Stay united. More updates to come.
WAMBO BARGAINING UPDATE: MANAGEMENT PUSHING “SHIFTY CUTS”
At the last round of meetings, we told you that management wanted to rush this agreement to a vote but that they had stepped back when we made it clear that we would not support an agreement that undermined wages here at Wambo, through an unfair tiered structure.
At that point, Members were also clear on the direction forward:
There would be no support for an agreement unless:
- No tiers, or
- At worst, a satisfactory structure where no one goes backwards
Since then, we’ve had further meetings and debated that position with management.
Management’s proposal breaches the guardrails set by members and introduces inequities that don’t exist today and shouldn’t be written into this agreement.

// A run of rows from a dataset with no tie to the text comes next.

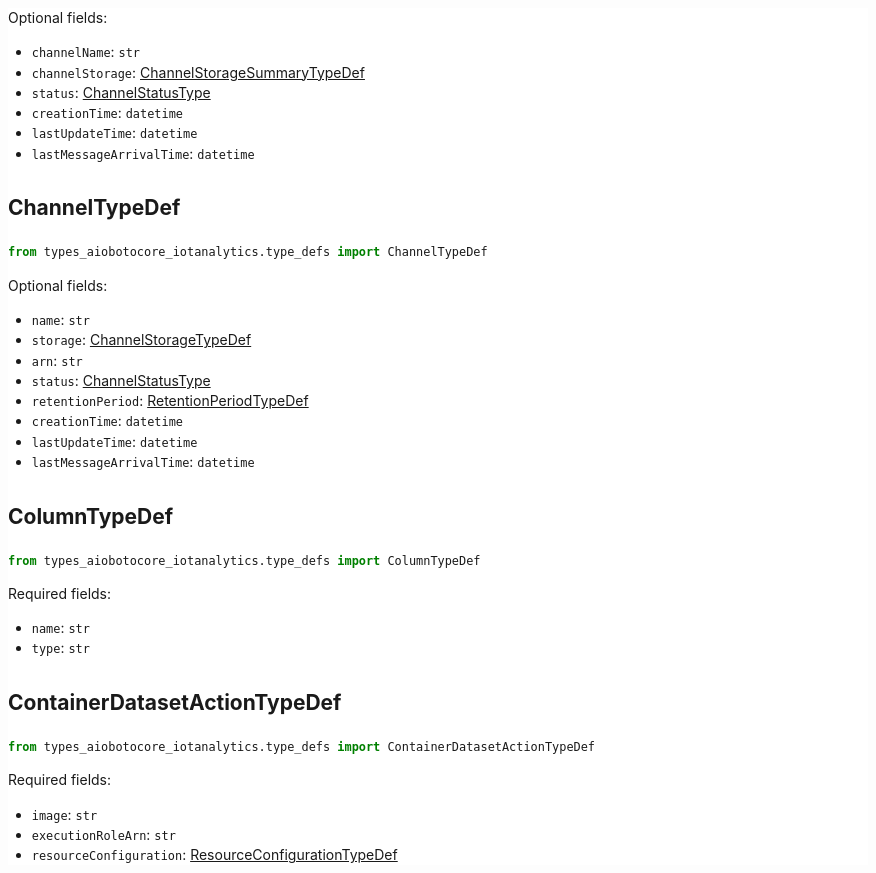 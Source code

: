 Optional fields:

- `channelName`: `str`
- `channelStorage`:
  [ChannelStorageSummaryTypeDef](./type_defs.md#channelstoragesummarytypedef)
- `status`: [ChannelStatusType](./literals.md#channelstatustype)
- `creationTime`: `datetime`
- `lastUpdateTime`: `datetime`
- `lastMessageArrivalTime`: `datetime`

<a id="channeltypedef"></a>

## ChannelTypeDef

```python
from types_aiobotocore_iotanalytics.type_defs import ChannelTypeDef
```

Optional fields:

- `name`: `str`
- `storage`: [ChannelStorageTypeDef](./type_defs.md#channelstoragetypedef)
- `arn`: `str`
- `status`: [ChannelStatusType](./literals.md#channelstatustype)
- `retentionPeriod`:
  [RetentionPeriodTypeDef](./type_defs.md#retentionperiodtypedef)
- `creationTime`: `datetime`
- `lastUpdateTime`: `datetime`
- `lastMessageArrivalTime`: `datetime`

<a id="columntypedef"></a>

## ColumnTypeDef

```python
from types_aiobotocore_iotanalytics.type_defs import ColumnTypeDef
```

Required fields:

- `name`: `str`
- `type`: `str`

<a id="containerdatasetactiontypedef"></a>

## ContainerDatasetActionTypeDef

```python
from types_aiobotocore_iotanalytics.type_defs import ContainerDatasetActionTypeDef
```

Required fields:

- `image`: `str`
- `executionRoleArn`: `str`
- `resourceConfiguration`:
  [ResourceConfigurationTypeDef](./type_defs.md#resourceconfigurationtypedef)
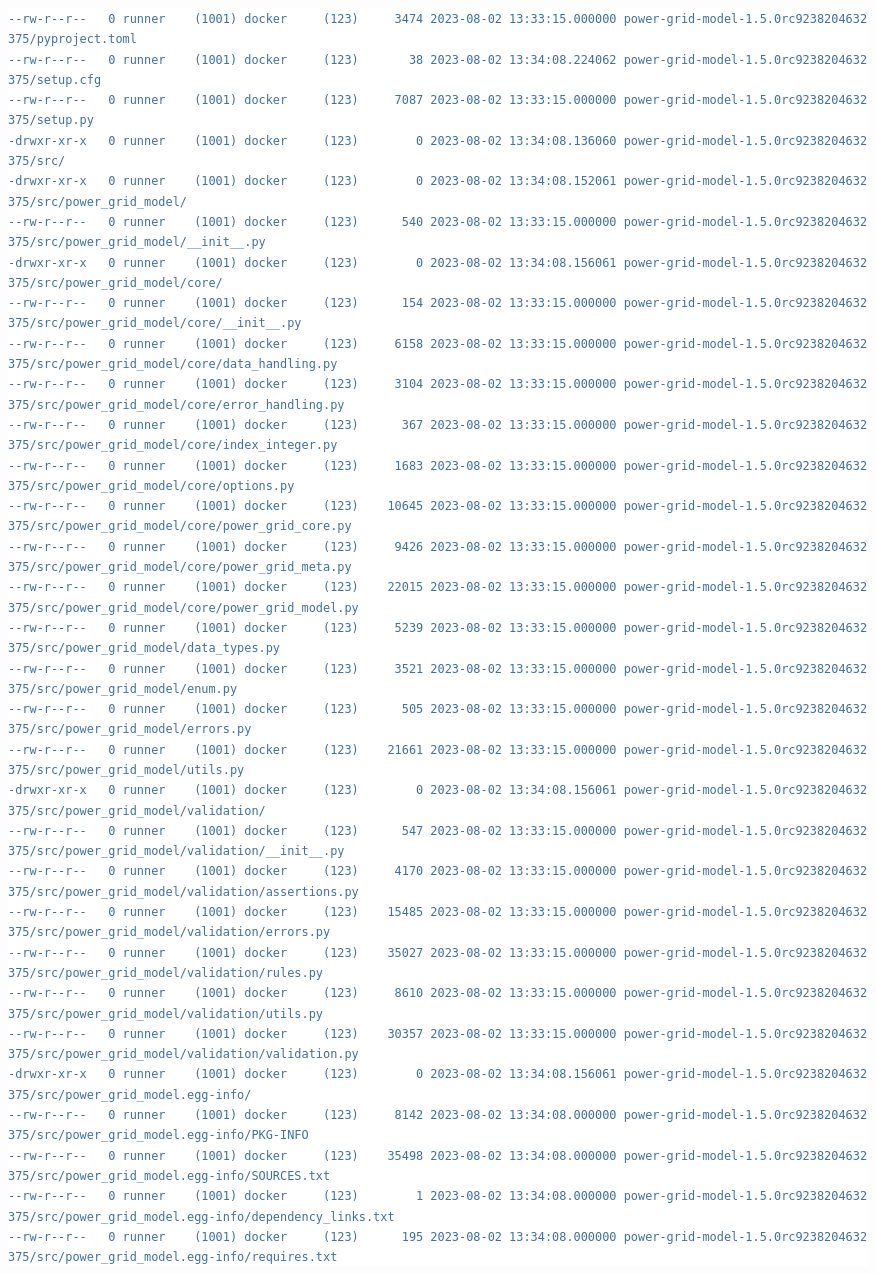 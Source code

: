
 ```diff
--rw-r--r--   0 runner    (1001) docker     (123)     3474 2023-08-02 13:33:15.000000 power-grid-model-1.5.0rc9238204632375/pyproject.toml
--rw-r--r--   0 runner    (1001) docker     (123)       38 2023-08-02 13:34:08.224062 power-grid-model-1.5.0rc9238204632375/setup.cfg
--rw-r--r--   0 runner    (1001) docker     (123)     7087 2023-08-02 13:33:15.000000 power-grid-model-1.5.0rc9238204632375/setup.py
-drwxr-xr-x   0 runner    (1001) docker     (123)        0 2023-08-02 13:34:08.136060 power-grid-model-1.5.0rc9238204632375/src/
-drwxr-xr-x   0 runner    (1001) docker     (123)        0 2023-08-02 13:34:08.152061 power-grid-model-1.5.0rc9238204632375/src/power_grid_model/
--rw-r--r--   0 runner    (1001) docker     (123)      540 2023-08-02 13:33:15.000000 power-grid-model-1.5.0rc9238204632375/src/power_grid_model/__init__.py
-drwxr-xr-x   0 runner    (1001) docker     (123)        0 2023-08-02 13:34:08.156061 power-grid-model-1.5.0rc9238204632375/src/power_grid_model/core/
--rw-r--r--   0 runner    (1001) docker     (123)      154 2023-08-02 13:33:15.000000 power-grid-model-1.5.0rc9238204632375/src/power_grid_model/core/__init__.py
--rw-r--r--   0 runner    (1001) docker     (123)     6158 2023-08-02 13:33:15.000000 power-grid-model-1.5.0rc9238204632375/src/power_grid_model/core/data_handling.py
--rw-r--r--   0 runner    (1001) docker     (123)     3104 2023-08-02 13:33:15.000000 power-grid-model-1.5.0rc9238204632375/src/power_grid_model/core/error_handling.py
--rw-r--r--   0 runner    (1001) docker     (123)      367 2023-08-02 13:33:15.000000 power-grid-model-1.5.0rc9238204632375/src/power_grid_model/core/index_integer.py
--rw-r--r--   0 runner    (1001) docker     (123)     1683 2023-08-02 13:33:15.000000 power-grid-model-1.5.0rc9238204632375/src/power_grid_model/core/options.py
--rw-r--r--   0 runner    (1001) docker     (123)    10645 2023-08-02 13:33:15.000000 power-grid-model-1.5.0rc9238204632375/src/power_grid_model/core/power_grid_core.py
--rw-r--r--   0 runner    (1001) docker     (123)     9426 2023-08-02 13:33:15.000000 power-grid-model-1.5.0rc9238204632375/src/power_grid_model/core/power_grid_meta.py
--rw-r--r--   0 runner    (1001) docker     (123)    22015 2023-08-02 13:33:15.000000 power-grid-model-1.5.0rc9238204632375/src/power_grid_model/core/power_grid_model.py
--rw-r--r--   0 runner    (1001) docker     (123)     5239 2023-08-02 13:33:15.000000 power-grid-model-1.5.0rc9238204632375/src/power_grid_model/data_types.py
--rw-r--r--   0 runner    (1001) docker     (123)     3521 2023-08-02 13:33:15.000000 power-grid-model-1.5.0rc9238204632375/src/power_grid_model/enum.py
--rw-r--r--   0 runner    (1001) docker     (123)      505 2023-08-02 13:33:15.000000 power-grid-model-1.5.0rc9238204632375/src/power_grid_model/errors.py
--rw-r--r--   0 runner    (1001) docker     (123)    21661 2023-08-02 13:33:15.000000 power-grid-model-1.5.0rc9238204632375/src/power_grid_model/utils.py
-drwxr-xr-x   0 runner    (1001) docker     (123)        0 2023-08-02 13:34:08.156061 power-grid-model-1.5.0rc9238204632375/src/power_grid_model/validation/
--rw-r--r--   0 runner    (1001) docker     (123)      547 2023-08-02 13:33:15.000000 power-grid-model-1.5.0rc9238204632375/src/power_grid_model/validation/__init__.py
--rw-r--r--   0 runner    (1001) docker     (123)     4170 2023-08-02 13:33:15.000000 power-grid-model-1.5.0rc9238204632375/src/power_grid_model/validation/assertions.py
--rw-r--r--   0 runner    (1001) docker     (123)    15485 2023-08-02 13:33:15.000000 power-grid-model-1.5.0rc9238204632375/src/power_grid_model/validation/errors.py
--rw-r--r--   0 runner    (1001) docker     (123)    35027 2023-08-02 13:33:15.000000 power-grid-model-1.5.0rc9238204632375/src/power_grid_model/validation/rules.py
--rw-r--r--   0 runner    (1001) docker     (123)     8610 2023-08-02 13:33:15.000000 power-grid-model-1.5.0rc9238204632375/src/power_grid_model/validation/utils.py
--rw-r--r--   0 runner    (1001) docker     (123)    30357 2023-08-02 13:33:15.000000 power-grid-model-1.5.0rc9238204632375/src/power_grid_model/validation/validation.py
-drwxr-xr-x   0 runner    (1001) docker     (123)        0 2023-08-02 13:34:08.156061 power-grid-model-1.5.0rc9238204632375/src/power_grid_model.egg-info/
--rw-r--r--   0 runner    (1001) docker     (123)     8142 2023-08-02 13:34:08.000000 power-grid-model-1.5.0rc9238204632375/src/power_grid_model.egg-info/PKG-INFO
--rw-r--r--   0 runner    (1001) docker     (123)    35498 2023-08-02 13:34:08.000000 power-grid-model-1.5.0rc9238204632375/src/power_grid_model.egg-info/SOURCES.txt
--rw-r--r--   0 runner    (1001) docker     (123)        1 2023-08-02 13:34:08.000000 power-grid-model-1.5.0rc9238204632375/src/power_grid_model.egg-info/dependency_links.txt
--rw-r--r--   0 runner    (1001) docker     (123)      195 2023-08-02 13:34:08.000000 power-grid-model-1.5.0rc9238204632375/src/power_grid_model.egg-info/requires.txt
```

What’s in the updated proposal?
Tiered pay structure that cuts standards
- New lower tiers that would lock in cheaper labour hire rates
- This is about getting around Same Job Same Pay laws and keeping the labour hire rort open to undercut wages
- Once those lower rates exist on paper, they become the benchmark that applies to those workers reducing their current annual wage by 24% or around $38,000 per year.
Refusal to fix Rostering
At this stage management have said that they’ll only change the roster system if we support the other unfair elements of this agreement. Which we are obviously NOT prepared to do.
Refusal to agree to back dating and back paying the Agreement
The Company refuses to back pay any wage increases and continues to maintain that we go another full year from reaching agreement before seeing further increases.
Changes to conditions that members do not want
- Move to fortnightly pay
- Single crib on day shift
Members would have seen what happened at Mangoola last week. Members there voted the agreement down 93%.
Why? Because of the same issues – unfair tiers – plus key items Members care about left out.
What’s Next
At last week’s meeting, management made clear that their next step is to come and talk directly to you. This will be where they test whether they can get this deal over the line or not.
Expect to hear: “We want to give you a pay rise but the MEU won’t let us”
Let’s be very clear, this is about:
- Stopping a race to the bottom
- Protecting your agreement from being the thin edge of the wedge
We left this meeting with a clear understanding that: They will try to go around your delegates and sell this directly to you. We need to be just as clear in response and this where YOU come in:
What you should be asking management at these meetings
- Is the introduction of lower pay tiers about avoiding payment under the Same Job Same Pay laws?
- Why can’t progression between their proposed tiers be on the basis of time at the pit rather than skills? Wouldn’t this be fairer and more immune to favouritism etc?
- The Valley moved to a flat pay structure years ago, why do they want to move back?
- Why is the Company holding this over our head to give us a pay rise and a roster change for those that want it?
- Will the Company guarantee to employ people on the lower pay rates? Why is the Company so focused on the pay rates of others outside of our agreement?
- Why won’t the Company pay backpay?
Next Steps: Lodge Meetings
We need strong attendance to:
- Confirm our position on tiers given these new details
- Vote on a potential Protected Action Ballot Order Application
- Lock in our approach going forward
Location: GCOM Room
PRODUCTION
- Crew 1: 22nd April – 6:00pm
- Crew 2: 21st April – 7:15pm
- Crew 3: 22nd April – 7:15pm
- Crew 4: 21st April – 6:00pm
MAINTENANCE
- Crew 1: 22nd April – 5:15pm
- Crew 2: 21st April – 6:15pm
- Crew 3: 22nd April – 6:15pm
- Crew 4: 21st April – 5:15pm
Their proposed agreement requires trade-offs that are NOT ACCEPTABLE. It’s a fundamental structural cut dressed up as a deal.